Bu aralar kendimi yarı felç hissediyorum. Kısa zaman önce hep geriye itip konuşmadığım bir gerçek sırtıma ağır bir darbe indirdi. Özlem... Herkes gibi bende korkuyorum. Çünkü hiç geçmeyecek ve yıllarca geriye ittiğin bir duygu bi an da kendiliğinden ortaya çıktıgında şaşırıyor insan.
Hırsına ve gururuna yenilip hayatına devam ettiğinde içindeki bazı duyguları duymadığına kendini inandırıyorsun. Bir nevi sinir hücrelerinle savaşa girmek bu. Yöneldiğin insanlar ve ilgilendiğin alanları değiştiriyorsun. Ve inatla tam tersi yönde ilerliyorsun.
Kaybettik sandığımız herşey aslında biraz fazla derine, kendi ellerimizle açtığımız mezarımıza gömdüklerimiz. İşin kötü yanı bir an da hortlamaları. Hiç ölmedikleri halde bizim onları gömmemizin acısını çıkartmak için mezarlarından çıkan duygular onlar. Kaçamazsınız. Hatta belki kendiniz teslim olursunuz onlara. İnsanoğlu hiç bir zaman sinir hücrelerine hükmedemedi. Hissettiklerimizi yoksaydığımızda güçlü değil güçsüz oluyoruz. Acizliğimize bakıp gülen sol yanın meleklerini görüyor musunuz?

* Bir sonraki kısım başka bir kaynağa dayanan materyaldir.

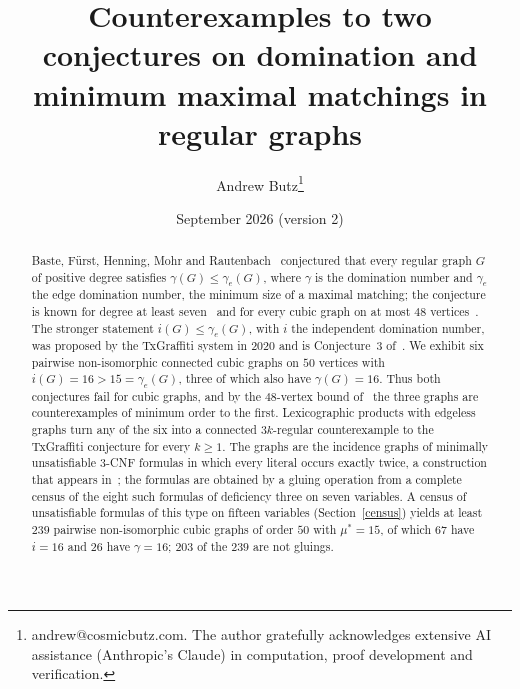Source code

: \documentclass[11pt]{article}
\title{Counterexamples to two conjectures on domination and minimum maximal matchings in regular graphs}
\author{Andrew Butz\thanks{andrew@cosmicbutz.com. The author gratefully acknowledges extensive AI assistance (Anthropic's Claude) in computation, proof development and verification.}}
\date{September 2026 (version 2)}
\theoremstyle{remark}\newtheorem{remark}[theorem]{Remark}
\begin{document}
\maketitle
\begin{abstract}
Baste, F\"urst, Henning, Mohr and Rautenbach~\cite{BFHMR} conjectured that every regular graph $G$ of positive degree satisfies $\gamma(G)\le\gamma_e(G)$, where $\gamma$ is the domination number and $\gamma_e$ the edge domination number, the minimum size of a maximal matching; the conjecture is known for degree at least seven~\cite{Gupta} and for every cubic graph on at most $48$ vertices~\cite{Gupta}. The stronger statement $i(G)\le\gamma_e(G)$, with $i$ the independent domination number, was proposed by the TxGraffiti system in 2020 and is Conjecture~3 of~\cite{DBP}. We exhibit six pairwise non-isomorphic connected cubic graphs on $50$ vertices with $i(G)=16>15=\gamma_e(G)$, three of which also have $\gamma(G)=16$. Thus both conjectures fail for cubic graphs, and by the $48$-vertex bound of~\cite{Gupta} the three graphs are counterexamples of minimum order to the first. Lexicographic products with edgeless graphs turn any of the six into a connected $3k$-regular counterexample to the TxGraffiti conjecture for every $k\ge1$. The graphs are the incidence graphs of minimally unsatisfiable $3$-CNF formulas in which every literal occurs exactly twice, a construction that appears in~\cite{Gupta}; the formulas are obtained by a gluing operation from a complete census of the eight such formulas of deficiency three on seven variables. A census of unsatisfiable formulas of this type on fifteen variables (Section~\ref{census}) yields at least $239$ pairwise non-isomorphic cubic graphs of order $50$ with $\mu^*=15$, of which $67$ have $i=16$ and $26$ have $\gamma=16$; $203$ of the $239$ are not gluings.
\end{abstract}
\end{document}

Yıllar sonra bir ismin hayatımı nasıl etkilediğini anladığımda çoktan yöneldiğim ters yolu yarılamıştım. Üç haftada acizliğimi kabul ettim. Sinir hücrelerimdeki tüm duyuları saldım. Seçim yapma şansım kalmadı. Ama ilerlediğim ters yolda da duramadım. Nasıl bir hayatımız olacağına biz karar veriyoruz deriz ya, o koca bir yalan. Ona bizim duygularımız karar veriyor.
Ömrüm... Hayatta sahip olamayacağımız çok şey var. Yılmayan bir de inadımız. Bomboş sokaklardaki yankılanmasını beklediğimiz bir kişinin sesi için daha yeni temelini attığın hayatından vazgeçebilir, girdiğin yoldan koşarak geri dönebilirsin. Duygularımız; aciziyetimiz...
Ömrüm... Birileri sana sırtını dönerken ben sarılmak için yanıyorum.
Ömrüm; ben sadece seni yaşamak istiyorum...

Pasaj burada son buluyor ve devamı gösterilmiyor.